Building a Digital Collection One Step at a Time

Michael Adamo, Noah Huffman and Richard Murray

A visitor exploring one of the Duke Libraries’ digital collections is probably too engrossed in the content to think very much about how the collection got there. In fact, each digital collection is the product of a collaboration of eight to ten staff from several library departments who work together in a cross-functional team. The team begins each new project with a workplan and proceeds through a series of steps that culminates in the collection’s public launch.
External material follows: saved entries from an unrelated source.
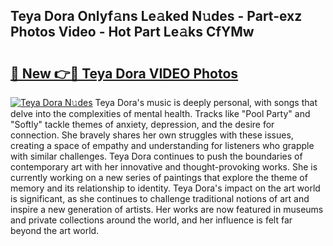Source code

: ## Teya Dora Onlyf𝚊ns Le𝚊ked N𝚞des - Part-exz Photos Video - Hot Part Le𝚊ks CfYMw

# <h2><a href="http://ac31059.deff.icu/?id=Teya+Dora">🔗 New 👉🔴 Teya Dora VIDEO Photos</a></h2>

[![Teya Dora N𝚞des](https://i.imgur.com/rIISA9y.gif)](http://ac31059.deff.icu/?id=Teya+Dora)
Teya Dora's music is deeply personal, with songs that delve into the complexities of mental health. Tracks like "Pool Party" and "Softly" tackle themes of anxiety, depression, and the desire for connection. She bravely shares her own struggles with these issues, creating a space of empathy and understanding for listeners who grapple with similar challenges. Teya Dora continues to push the boundaries of contemporary art with her innovative and thought-provoking works. She is currently working on a new series of paintings that explore the theme of memory and its relationship to identity. Teya Dora's impact on the art world is significant, as she continues to challenge traditional notions of art and inspire a new generation of artists. Her works are now featured in museums and private collections around the world, and her influence is felt far beyond the art world.
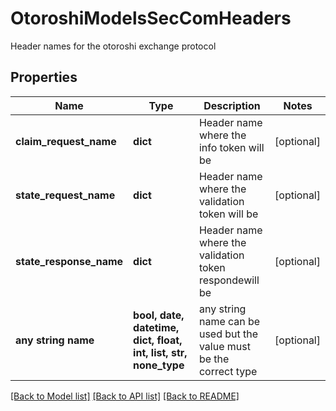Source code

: # OtoroshiModelsSecComHeaders

Header names for the otoroshi exchange protocol

## Properties
Name | Type | Description | Notes
------------ | ------------- | ------------- | -------------
**claim_request_name** | **dict** | Header name where the info token will be | [optional] 
**state_request_name** | **dict** | Header name where the validation token will be | [optional] 
**state_response_name** | **dict** | Header name where the validation token respondewill be | [optional] 
**any string name** | **bool, date, datetime, dict, float, int, list, str, none_type** | any string name can be used but the value must be the correct type | [optional]

[[Back to Model list]](../README.md#documentation-for-models) [[Back to API list]](../README.md#documentation-for-api-endpoints) [[Back to README]](../README.md)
The project workplan includes a timeline as well as statements of resource and staff requirements. Sometimes the workplan also calls for an investigation of copyright or other intellectual property issues.

photo of conservation lab

With the workplan complete, materials identified for inclusion in the digital collection go to the Libraries’ conservation lab where the staff assesses their physical condition and, if it is necessary, repairs or stabilizes them before they are scanned. The conservation treatment protects the materials from damage during digitization and preserves the physical items and their content to ensure their longevity after they’ve been scanned and returned to the stacks.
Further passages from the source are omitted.